Exercise prompt: Exactly the lines from the top of the records below through the one containing "### Instalação" must be set down, with no line added or dropped.

Saved entries:
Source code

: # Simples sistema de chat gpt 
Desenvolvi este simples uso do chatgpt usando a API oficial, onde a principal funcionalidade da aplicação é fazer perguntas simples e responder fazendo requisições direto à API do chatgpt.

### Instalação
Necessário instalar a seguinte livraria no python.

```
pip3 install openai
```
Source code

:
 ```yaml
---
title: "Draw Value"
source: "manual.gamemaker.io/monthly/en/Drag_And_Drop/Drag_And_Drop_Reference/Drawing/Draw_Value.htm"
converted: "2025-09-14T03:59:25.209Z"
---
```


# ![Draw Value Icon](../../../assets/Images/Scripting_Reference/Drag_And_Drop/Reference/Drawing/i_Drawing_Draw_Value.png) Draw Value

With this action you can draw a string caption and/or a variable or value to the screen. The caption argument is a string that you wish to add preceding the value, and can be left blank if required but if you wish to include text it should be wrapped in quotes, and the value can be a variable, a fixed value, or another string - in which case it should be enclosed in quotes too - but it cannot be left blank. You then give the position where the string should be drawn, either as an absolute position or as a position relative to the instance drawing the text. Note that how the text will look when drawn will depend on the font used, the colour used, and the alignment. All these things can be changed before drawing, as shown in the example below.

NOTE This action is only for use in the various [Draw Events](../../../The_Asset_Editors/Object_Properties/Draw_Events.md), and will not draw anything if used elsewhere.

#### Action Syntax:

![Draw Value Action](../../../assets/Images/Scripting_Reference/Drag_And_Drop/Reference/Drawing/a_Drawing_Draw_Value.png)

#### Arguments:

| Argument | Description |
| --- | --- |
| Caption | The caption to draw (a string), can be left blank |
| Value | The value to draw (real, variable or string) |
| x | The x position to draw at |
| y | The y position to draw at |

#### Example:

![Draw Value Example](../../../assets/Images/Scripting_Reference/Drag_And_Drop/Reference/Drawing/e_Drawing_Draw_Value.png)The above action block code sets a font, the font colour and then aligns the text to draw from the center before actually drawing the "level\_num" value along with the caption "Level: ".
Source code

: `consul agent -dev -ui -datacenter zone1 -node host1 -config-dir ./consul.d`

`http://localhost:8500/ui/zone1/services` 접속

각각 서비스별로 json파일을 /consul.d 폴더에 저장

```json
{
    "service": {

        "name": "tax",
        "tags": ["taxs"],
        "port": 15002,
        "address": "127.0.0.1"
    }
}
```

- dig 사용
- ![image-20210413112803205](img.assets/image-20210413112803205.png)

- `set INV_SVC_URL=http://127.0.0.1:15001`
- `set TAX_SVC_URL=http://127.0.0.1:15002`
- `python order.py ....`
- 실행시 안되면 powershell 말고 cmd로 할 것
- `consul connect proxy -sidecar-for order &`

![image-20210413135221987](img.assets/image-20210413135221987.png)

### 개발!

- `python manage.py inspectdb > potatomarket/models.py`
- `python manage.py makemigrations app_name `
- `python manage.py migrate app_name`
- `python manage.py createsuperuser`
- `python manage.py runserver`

Exercise result:
Source code

: # Simples sistema de chat gpt 
Desenvolvi este simples uso do chatgpt usando a API oficial, onde a principal funcionalidade da aplicação é fazer perguntas simples e responder fazendo requisições direto à API do chatgpt.

### Instalação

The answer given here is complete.